• Task directions
Report only the number of lines below in which the string "page" appears.

(Stored data)
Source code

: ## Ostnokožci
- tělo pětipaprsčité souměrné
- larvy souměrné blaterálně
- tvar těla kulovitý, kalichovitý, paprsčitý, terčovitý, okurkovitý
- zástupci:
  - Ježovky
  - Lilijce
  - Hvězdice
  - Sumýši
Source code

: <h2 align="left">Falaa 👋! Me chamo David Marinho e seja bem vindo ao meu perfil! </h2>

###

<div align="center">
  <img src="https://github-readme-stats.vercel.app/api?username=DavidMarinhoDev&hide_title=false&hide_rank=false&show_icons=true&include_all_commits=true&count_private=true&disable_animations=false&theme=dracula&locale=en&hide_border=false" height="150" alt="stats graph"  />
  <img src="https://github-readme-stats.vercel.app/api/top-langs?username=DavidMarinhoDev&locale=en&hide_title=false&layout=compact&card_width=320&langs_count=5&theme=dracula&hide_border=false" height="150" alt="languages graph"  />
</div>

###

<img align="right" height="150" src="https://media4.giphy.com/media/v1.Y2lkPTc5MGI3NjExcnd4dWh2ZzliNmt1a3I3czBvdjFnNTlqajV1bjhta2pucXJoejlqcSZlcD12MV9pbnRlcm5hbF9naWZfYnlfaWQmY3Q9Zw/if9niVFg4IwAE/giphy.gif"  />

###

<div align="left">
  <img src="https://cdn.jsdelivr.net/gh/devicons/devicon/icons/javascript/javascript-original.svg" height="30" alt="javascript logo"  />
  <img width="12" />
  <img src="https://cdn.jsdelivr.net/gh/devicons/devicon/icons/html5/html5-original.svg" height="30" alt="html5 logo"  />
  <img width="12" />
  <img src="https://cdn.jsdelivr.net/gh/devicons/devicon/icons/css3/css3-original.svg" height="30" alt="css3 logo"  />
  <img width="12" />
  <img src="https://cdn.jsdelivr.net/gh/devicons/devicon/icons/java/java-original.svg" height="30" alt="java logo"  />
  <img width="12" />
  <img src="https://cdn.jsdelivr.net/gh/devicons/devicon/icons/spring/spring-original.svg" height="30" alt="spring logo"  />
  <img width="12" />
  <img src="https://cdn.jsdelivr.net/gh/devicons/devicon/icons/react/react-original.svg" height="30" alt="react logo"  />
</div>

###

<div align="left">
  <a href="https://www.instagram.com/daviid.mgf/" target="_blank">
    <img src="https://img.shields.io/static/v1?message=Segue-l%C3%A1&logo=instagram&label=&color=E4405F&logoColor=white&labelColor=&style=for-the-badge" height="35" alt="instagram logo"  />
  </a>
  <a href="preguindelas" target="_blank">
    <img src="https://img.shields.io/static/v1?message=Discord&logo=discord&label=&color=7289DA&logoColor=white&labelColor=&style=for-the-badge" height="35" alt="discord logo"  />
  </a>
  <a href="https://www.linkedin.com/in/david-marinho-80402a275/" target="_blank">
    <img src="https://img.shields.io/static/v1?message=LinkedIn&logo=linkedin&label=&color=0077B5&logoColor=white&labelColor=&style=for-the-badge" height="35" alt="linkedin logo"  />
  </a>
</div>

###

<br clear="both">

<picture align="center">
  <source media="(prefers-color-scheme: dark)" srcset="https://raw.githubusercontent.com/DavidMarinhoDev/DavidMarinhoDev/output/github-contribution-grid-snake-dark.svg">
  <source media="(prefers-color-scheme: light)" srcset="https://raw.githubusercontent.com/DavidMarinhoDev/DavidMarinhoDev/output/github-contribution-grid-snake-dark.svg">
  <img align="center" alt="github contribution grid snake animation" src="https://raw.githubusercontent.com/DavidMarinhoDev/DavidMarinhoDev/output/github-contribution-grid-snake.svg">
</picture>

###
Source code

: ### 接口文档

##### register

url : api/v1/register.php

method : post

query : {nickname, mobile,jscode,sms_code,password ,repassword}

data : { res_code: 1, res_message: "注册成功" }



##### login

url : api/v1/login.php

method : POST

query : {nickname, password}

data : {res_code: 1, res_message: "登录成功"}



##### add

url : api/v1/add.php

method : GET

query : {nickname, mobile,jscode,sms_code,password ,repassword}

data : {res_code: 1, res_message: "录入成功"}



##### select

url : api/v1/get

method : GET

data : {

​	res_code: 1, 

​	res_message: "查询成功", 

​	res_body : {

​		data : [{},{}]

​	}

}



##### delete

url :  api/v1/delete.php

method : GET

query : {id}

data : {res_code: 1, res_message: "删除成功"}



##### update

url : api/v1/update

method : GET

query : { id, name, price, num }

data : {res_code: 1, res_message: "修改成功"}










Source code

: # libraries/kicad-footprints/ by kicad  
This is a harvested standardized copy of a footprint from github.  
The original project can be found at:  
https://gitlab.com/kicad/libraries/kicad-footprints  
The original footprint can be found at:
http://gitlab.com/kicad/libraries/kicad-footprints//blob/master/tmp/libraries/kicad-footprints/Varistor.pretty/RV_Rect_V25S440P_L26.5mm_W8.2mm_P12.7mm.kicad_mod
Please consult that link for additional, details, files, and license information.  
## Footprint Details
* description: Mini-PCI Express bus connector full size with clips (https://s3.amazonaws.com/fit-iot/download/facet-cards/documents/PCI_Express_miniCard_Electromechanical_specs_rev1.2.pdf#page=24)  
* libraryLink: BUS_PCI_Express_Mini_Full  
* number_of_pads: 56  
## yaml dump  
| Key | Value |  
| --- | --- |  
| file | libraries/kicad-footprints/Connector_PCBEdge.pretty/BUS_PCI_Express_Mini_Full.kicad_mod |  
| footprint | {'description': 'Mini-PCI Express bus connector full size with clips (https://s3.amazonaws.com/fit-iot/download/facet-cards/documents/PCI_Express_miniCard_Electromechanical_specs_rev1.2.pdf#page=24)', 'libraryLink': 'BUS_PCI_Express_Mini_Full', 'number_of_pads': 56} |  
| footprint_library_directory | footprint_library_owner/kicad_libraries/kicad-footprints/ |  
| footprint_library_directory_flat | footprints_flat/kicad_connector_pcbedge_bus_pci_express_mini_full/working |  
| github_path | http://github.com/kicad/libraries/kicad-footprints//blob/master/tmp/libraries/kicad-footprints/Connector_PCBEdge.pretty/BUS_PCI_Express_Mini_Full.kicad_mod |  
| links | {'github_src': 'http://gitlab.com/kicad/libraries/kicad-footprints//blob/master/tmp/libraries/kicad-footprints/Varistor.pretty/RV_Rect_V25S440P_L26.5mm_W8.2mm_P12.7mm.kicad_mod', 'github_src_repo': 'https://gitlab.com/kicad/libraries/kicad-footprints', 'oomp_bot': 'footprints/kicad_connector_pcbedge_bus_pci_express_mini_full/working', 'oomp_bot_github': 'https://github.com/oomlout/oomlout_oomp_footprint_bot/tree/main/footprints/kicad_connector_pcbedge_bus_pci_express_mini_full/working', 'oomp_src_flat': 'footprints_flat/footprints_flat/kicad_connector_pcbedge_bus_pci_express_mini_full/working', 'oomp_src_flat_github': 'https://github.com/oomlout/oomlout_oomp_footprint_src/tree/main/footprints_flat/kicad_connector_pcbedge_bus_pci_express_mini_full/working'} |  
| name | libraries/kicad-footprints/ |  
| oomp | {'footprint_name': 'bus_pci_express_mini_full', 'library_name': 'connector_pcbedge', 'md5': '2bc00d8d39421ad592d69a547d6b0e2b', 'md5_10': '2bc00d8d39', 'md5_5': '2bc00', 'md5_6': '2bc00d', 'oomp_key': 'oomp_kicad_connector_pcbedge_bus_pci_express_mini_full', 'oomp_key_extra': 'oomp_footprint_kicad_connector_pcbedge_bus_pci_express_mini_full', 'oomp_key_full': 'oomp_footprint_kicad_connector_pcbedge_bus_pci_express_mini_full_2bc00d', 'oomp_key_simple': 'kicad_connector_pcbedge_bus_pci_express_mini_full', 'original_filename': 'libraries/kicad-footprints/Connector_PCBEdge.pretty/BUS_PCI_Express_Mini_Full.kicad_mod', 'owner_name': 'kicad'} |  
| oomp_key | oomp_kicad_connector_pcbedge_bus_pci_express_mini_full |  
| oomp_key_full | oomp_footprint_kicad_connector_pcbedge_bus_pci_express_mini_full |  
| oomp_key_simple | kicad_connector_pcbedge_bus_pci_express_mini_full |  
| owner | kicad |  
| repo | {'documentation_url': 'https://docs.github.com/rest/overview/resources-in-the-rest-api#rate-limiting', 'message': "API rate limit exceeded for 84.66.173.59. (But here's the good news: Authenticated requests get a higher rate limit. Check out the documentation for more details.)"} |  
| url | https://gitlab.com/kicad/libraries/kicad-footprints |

• The completed task
2